A inovação nas Américas atravessa um momento de transição, onde soluções desenvolvidas para problemas locais começam a demonstrar viabilidade para desafios globais. A lista de projetos destacados pela Fast Company em 2026 revela uma tendência clara: o uso de tecnologia aplicada para otimizar indústrias tradicionais, desde a mineração chilena até a construção civil na Califórnia. Esses esforços não apenas resolvem gargalos operacionais, mas também redesenham a eficiência de recursos essenciais.
O cenário atual é marcado por uma necessidade urgente de adaptação climática e eficiência de recursos. Enquanto o Chile foca em revolucionar a extração de cobre, os Estados Unidos buscam alternativas para a infraestrutura residencial e o acesso à saúde em áreas remotas. A leitura aqui é que a inovação deixou de ser um esforço puramente de software para se tornar uma ferramenta de engenharia de processos, com impacto direto na economia real e na sustentabilidade ambiental.
A revolução na extração de minerais
A Ceibo, sediada em Santiago, exemplifica a mudança no setor extrativo. A empresa desenvolveu um método de lixiviação de sulfetos que permite recuperar até 80% do cobre presente no minério, superando métodos tradicionais. O diferencial competitivo da tecnologia reside na redução drástica do consumo de água e das emissões de carbono, fatores que hoje definem a licença social e ambiental para operar em grandes minas.
O sucesso da planta de demonstração na Compañía Minera San Gerónimo indica que o setor de mineração está pronto para adotar inovações que reduzam a dependência de métodos intensivos em recursos. Ao integrar essa tecnologia em minas existentes, a Ceibo contorna a necessidade de grandes investimentos em infraestrutura nova, focando na otimização do que já existe, um modelo que pode ser replicado em outras regiões minerais do mundo.
IA e a resiliência urbana
No setor de construção, a HomeRES.ai ataca uma falha estrutural: a falta de conhecimento técnico dos contratantes sobre códigos de construção resilientes ao clima. Em um contexto de desastres naturais frequentes, como os incêndios na Califórnia, a plataforma utiliza IA para traduzir normas complexas em orientações práticas. Isso democratiza o acesso a técnicas de construção segura, indo além dos grandes projetos comerciais.
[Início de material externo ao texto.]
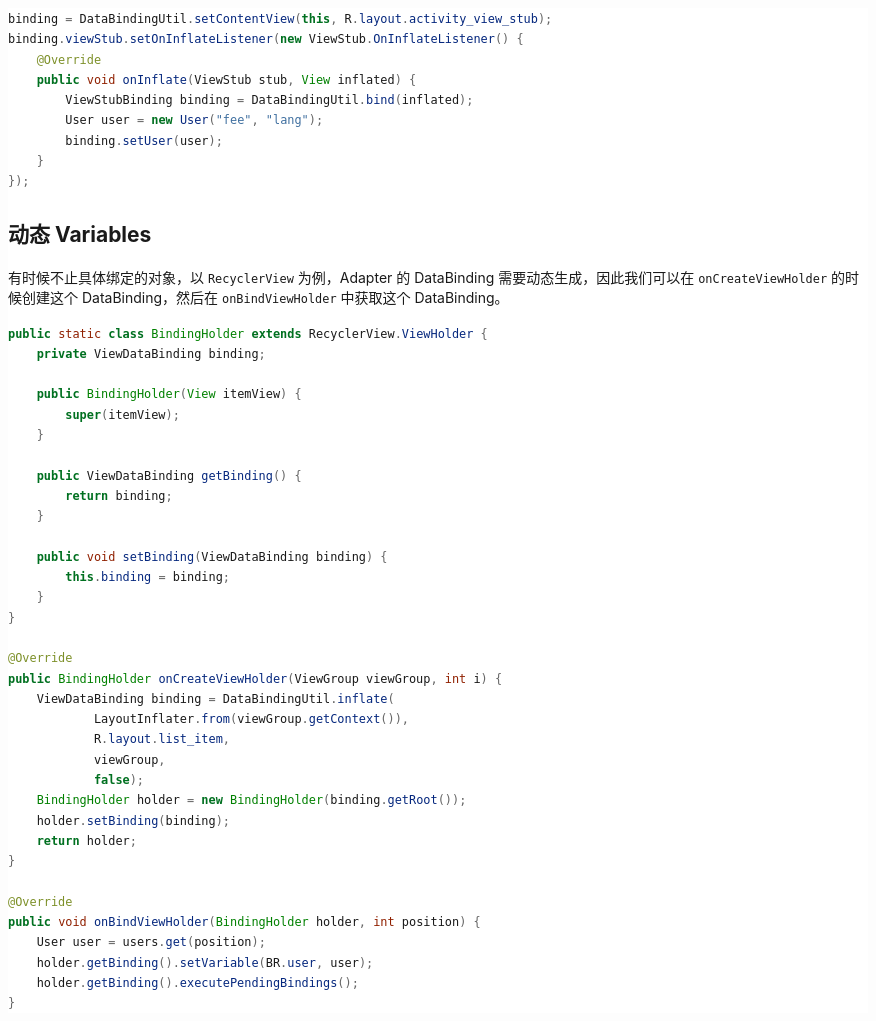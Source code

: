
 ```java
binding = DataBindingUtil.setContentView(this, R.layout.activity_view_stub);
binding.viewStub.setOnInflateListener(new ViewStub.OnInflateListener() {
    @Override
    public void onInflate(ViewStub stub, View inflated) {
        ViewStubBinding binding = DataBindingUtil.bind(inflated);
        User user = new User("fee", "lang");
        binding.setUser(user);
    }
});
```

## 动态 Variables
有时候不止具体绑定的对象，以 `RecyclerView` 为例，Adapter 的 DataBinding 需要动态生成，因此我们可以在 `onCreateViewHolder` 的时候创建这个 DataBinding，然后在 `onBindViewHolder` 中获取这个 DataBinding。

```java
public static class BindingHolder extends RecyclerView.ViewHolder {
    private ViewDataBinding binding;

    public BindingHolder(View itemView) {
        super(itemView);
    }

    public ViewDataBinding getBinding() {
        return binding;
    }

    public void setBinding(ViewDataBinding binding) {
        this.binding = binding;
    }
}

@Override
public BindingHolder onCreateViewHolder(ViewGroup viewGroup, int i) {
    ViewDataBinding binding = DataBindingUtil.inflate(
            LayoutInflater.from(viewGroup.getContext()),
            R.layout.list_item,
            viewGroup,
            false);
    BindingHolder holder = new BindingHolder(binding.getRoot());
    holder.setBinding(binding);
    return holder;
}

@Override
public void onBindViewHolder(BindingHolder holder, int position) {
    User user = users.get(position);
    holder.getBinding().setVariable(BR.user, user);
    holder.getBinding().executePendingBindings();
}
```
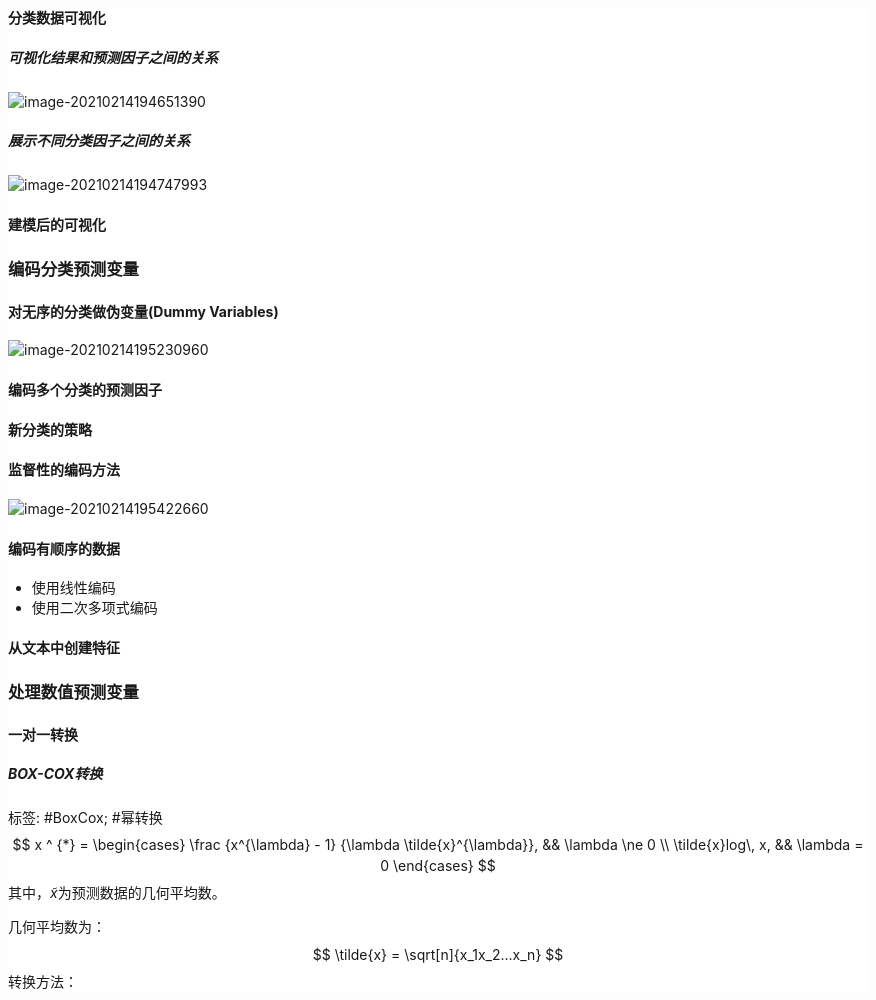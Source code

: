 #### 分类数据可视化

##### 可视化结果和预测因子之间的关系

![image-20210214194651390](https://typora-picgo-bed.oss-cn-beijing.aliyuncs.com/image-20210214194651390.png)

##### 展示不同分类因子之间的关系

![image-20210214194747993](https://typora-picgo-bed.oss-cn-beijing.aliyuncs.com/image-20210214194747993.png)

#### 建模后的可视化

### 编码分类预测变量

#### 对无序的分类做伪变量(Dummy Variables)

![image-20210214195230960](https://typora-picgo-bed.oss-cn-beijing.aliyuncs.com/image-20210214195230960.png)

#### 编码多个分类的预测因子

#### 新分类的策略

#### 监督性的编码方法

![image-20210214195422660](https://typora-picgo-bed.oss-cn-beijing.aliyuncs.com/image-20210214195422660.png)

#### 编码有顺序的数据

* 使用线性编码
* 使用二次多项式编码

#### 从文本中创建特征

### 处理数值预测变量

#### 一对一转换

##### BOX-COX转换

标签: #BoxCox; #幂转换
$$
x ^ {*} = \begin{cases} 
\frac {x^{\lambda} - 1} {\lambda \tilde{x}^{\lambda}}, && \lambda \ne 0 \\
\tilde{x}log\, x, && \lambda = 0
\end{cases}
$$
其中，$\tilde{x}$为预测数据的几何平均数。

几何平均数为：
$$
\tilde{x} = \sqrt[n]{x_1x_2...x_n}
$$
转换方法：
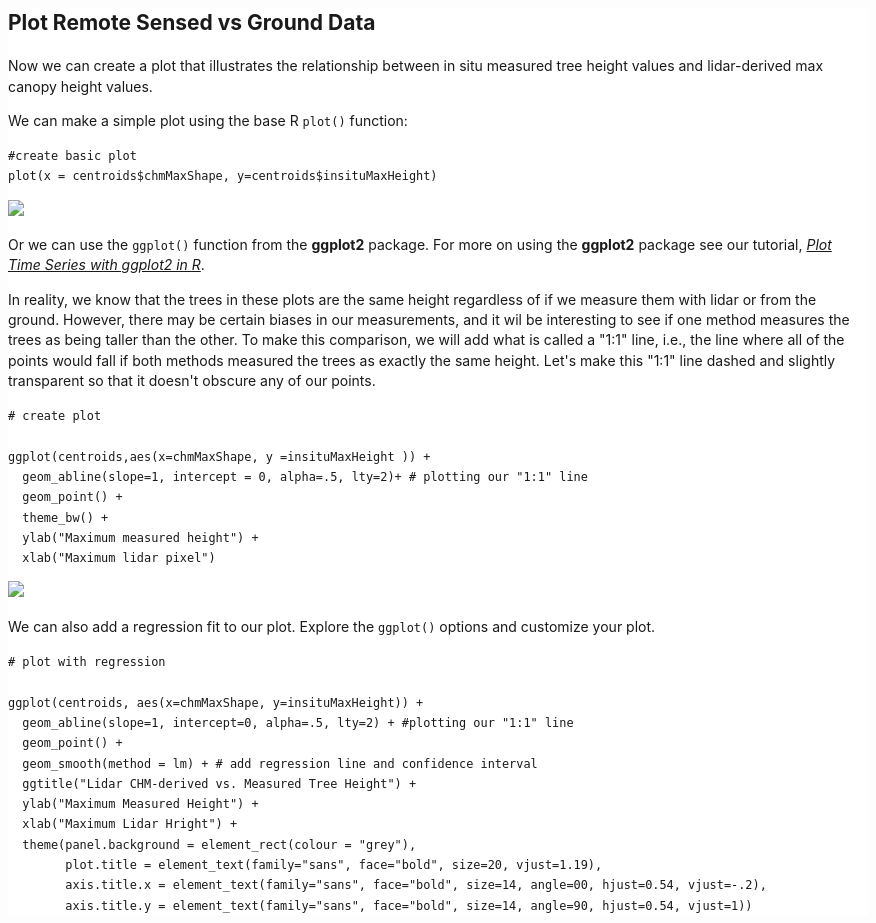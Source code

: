 ## Plot Remote Sensed vs Ground Data

Now we can create a plot that illustrates the relationship between in situ 
measured tree height values and lidar-derived max canopy height values.

We can make a simple plot using the base R `plot()` function:


    #create basic plot
    plot(x = centroids$chmMaxShape, y=centroids$insituMaxHeight)

![ ](https://raw.githubusercontent.com/NEONScience/NEON-Data-Skills/dev-aten/tutorials/R/Lidar/lidar-topography/extract-raster-data-R/rfigs/plot-data-1.png)

Or we can use the `ggplot()` function from the **ggplot2** package. For more on 
using the **ggplot2** package see our tutorial, 
<a href="https://www.neonscience.org/dc-time-series-plot-ggplot-r" target="_blank"> *Plot Time Series with ggplot2 in R*</a>. 

In reality, we know that the trees in these plots are the same height regardless of if we measure them with lidar or from the ground. However, there may be certain biases in our measurements, and it wil be interesting to see if one method measures the trees as being taller than the other. To make this comparison, we will add what is called a "1:1" line, i.e., the line where all of the points would fall if both methods measured the trees as exactly the same height. Let's make this "1:1" line dashed and slightly transparent so that it doesn't obscure any of our points.


    # create plot
    
    ggplot(centroids,aes(x=chmMaxShape, y =insituMaxHeight )) + 
      geom_abline(slope=1, intercept = 0, alpha=.5, lty=2)+ # plotting our "1:1" line
      geom_point() + 
      theme_bw() + 
      ylab("Maximum measured height") + 
      xlab("Maximum lidar pixel")

![ ](https://raw.githubusercontent.com/NEONScience/NEON-Data-Skills/dev-aten/tutorials/R/Lidar/lidar-topography/extract-raster-data-R/rfigs/plot-w-ggplot-1.png)


We can also add a regression fit to our plot. Explore the `ggplot()` options and 
customize your plot.


    # plot with regression
    
    ggplot(centroids, aes(x=chmMaxShape, y=insituMaxHeight)) +
      geom_abline(slope=1, intercept=0, alpha=.5, lty=2) + #plotting our "1:1" line
      geom_point() +
      geom_smooth(method = lm) + # add regression line and confidence interval
      ggtitle("Lidar CHM-derived vs. Measured Tree Height") +
      ylab("Maximum Measured Height") +
      xlab("Maximum Lidar Hright") +
      theme(panel.background = element_rect(colour = "grey"),
            plot.title = element_text(family="sans", face="bold", size=20, vjust=1.19),
            axis.title.x = element_text(family="sans", face="bold", size=14, angle=00, hjust=0.54, vjust=-.2),
            axis.title.y = element_text(family="sans", face="bold", size=14, angle=90, hjust=0.54, vjust=1))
O impacto dessa iniciativa é amplificado por parcerias estratégicas, como a firmada com a Habitat for Humanity. Ao focar no mercado residencial e em projetos de baixa renda, a startup garante que a resiliência não seja um privilégio, mas um padrão de construção. O objetivo de atingir 50 mil contratantes até 2030 reflete a ambição de transformar a infraestrutura básica antes de grandes eventos globais, como os Jogos Olímpicos de 2028.
Saúde e nutrição como pilares
O setor de saúde enfrenta um desafio de capilaridade, especialmente em áreas rurais. A iniciativa da Ōmcare, testada em Minnesota, propõe um modelo virtual-first que centraliza triagem, suporte clínico e entrega de medicamentos. A viabilidade desse modelo, se comprovada, pode oferecer um roteiro para outros países da América Latina que enfrentam desertos de atendimento médico similar aos dos Estados Unidos.
Paralelamente, a MicroSalt ataca a crise de doenças cardiovasculares por meio da tecnologia de alimentos. Com cristais que contêm 50% menos sódio, a empresa integra-se à cadeia de suprimentos de grandes fabricantes. A estratégia de escala é clara: não pedir ao consumidor que mude seus hábitos, mas alterar a composição dos produtos que ele já consome, contribuindo para as metas de redução de sódio da Organização Mundial da Saúde.
O futuro da inovação aplicada
O que une esses projetos é a capacidade de identificar problemas tangíveis e aplicar tecnologia de forma pragmática. A incerteza que permanece é a capacidade de escala desses modelos em mercados com regulações distintas e infraestruturas muito variadas. O sucesso a longo prazo dependerá de como essas empresas navegarão as parcerias com governos e grandes corporações.
Observar a evolução dessas startups nos próximos anos será fundamental para entender se a inovação nas Américas conseguirá, de fato, exportar soluções para o resto do mundo. A transição da fase de piloto para a adoção em massa continua sendo o maior obstáculo para qualquer tecnologia que tente alterar o status quo de indústrias tão consolidadas.
O ecossistema de inovação das Américas mostra sinais de amadurecimento, focando menos em tendências passageiras e mais em problemas estruturais que afetam a vida cotidiana e a sustentabilidade do planeta. A capacidade de integrar essas inovações em cadeias produtivas globais definirá quem serão os líderes tecnológicos da próxima década.